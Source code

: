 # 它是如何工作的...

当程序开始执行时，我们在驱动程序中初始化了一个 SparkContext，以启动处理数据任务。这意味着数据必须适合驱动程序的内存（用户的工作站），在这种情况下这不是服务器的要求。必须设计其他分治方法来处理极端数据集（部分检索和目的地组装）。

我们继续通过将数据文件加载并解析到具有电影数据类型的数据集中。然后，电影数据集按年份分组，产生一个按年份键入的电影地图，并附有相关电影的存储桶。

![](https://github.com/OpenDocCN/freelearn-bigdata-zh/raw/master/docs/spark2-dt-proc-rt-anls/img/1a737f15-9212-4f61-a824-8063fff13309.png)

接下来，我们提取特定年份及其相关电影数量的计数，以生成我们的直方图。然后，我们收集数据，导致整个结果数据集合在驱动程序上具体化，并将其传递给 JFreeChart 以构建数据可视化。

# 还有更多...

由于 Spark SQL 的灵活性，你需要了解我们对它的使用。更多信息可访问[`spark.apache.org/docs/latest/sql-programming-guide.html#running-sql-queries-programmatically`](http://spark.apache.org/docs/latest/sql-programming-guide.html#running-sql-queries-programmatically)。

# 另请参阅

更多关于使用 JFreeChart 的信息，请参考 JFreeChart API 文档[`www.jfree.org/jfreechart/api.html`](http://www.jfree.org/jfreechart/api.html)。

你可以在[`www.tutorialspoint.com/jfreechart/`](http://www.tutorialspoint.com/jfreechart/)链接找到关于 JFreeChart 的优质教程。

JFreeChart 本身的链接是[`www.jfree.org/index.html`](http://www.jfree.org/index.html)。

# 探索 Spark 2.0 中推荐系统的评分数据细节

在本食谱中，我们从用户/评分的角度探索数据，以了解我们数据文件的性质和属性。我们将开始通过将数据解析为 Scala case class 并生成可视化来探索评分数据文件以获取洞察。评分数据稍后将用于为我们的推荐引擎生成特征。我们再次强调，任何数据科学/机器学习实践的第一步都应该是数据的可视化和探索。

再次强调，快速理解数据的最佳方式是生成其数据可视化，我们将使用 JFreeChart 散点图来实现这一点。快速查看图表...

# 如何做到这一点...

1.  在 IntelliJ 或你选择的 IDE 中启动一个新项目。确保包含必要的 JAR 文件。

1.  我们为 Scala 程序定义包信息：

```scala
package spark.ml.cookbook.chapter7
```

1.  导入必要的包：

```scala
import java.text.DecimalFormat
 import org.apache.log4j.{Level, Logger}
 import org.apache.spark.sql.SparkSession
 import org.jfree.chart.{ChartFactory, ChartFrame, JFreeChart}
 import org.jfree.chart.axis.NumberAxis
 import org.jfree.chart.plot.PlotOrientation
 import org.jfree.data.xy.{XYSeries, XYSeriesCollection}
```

------------

Work order:
Wherever "apache" occurs in the entries above, copy the line it sits on.

Answer area:
由于 Spark SQL 的灵活性，你需要了解我们对它的使用。更多信息可访问[`spark.apache.org/docs/latest/sql-programming-guide.html#running-sql-queries-programmatically`](http://spark.apache.org/docs/latest/sql-programming-guide.html#running-sql-queries-programmatically)。
 import org.apache.log4j.{Level, Logger}
 import org.apache.spark.sql.SparkSession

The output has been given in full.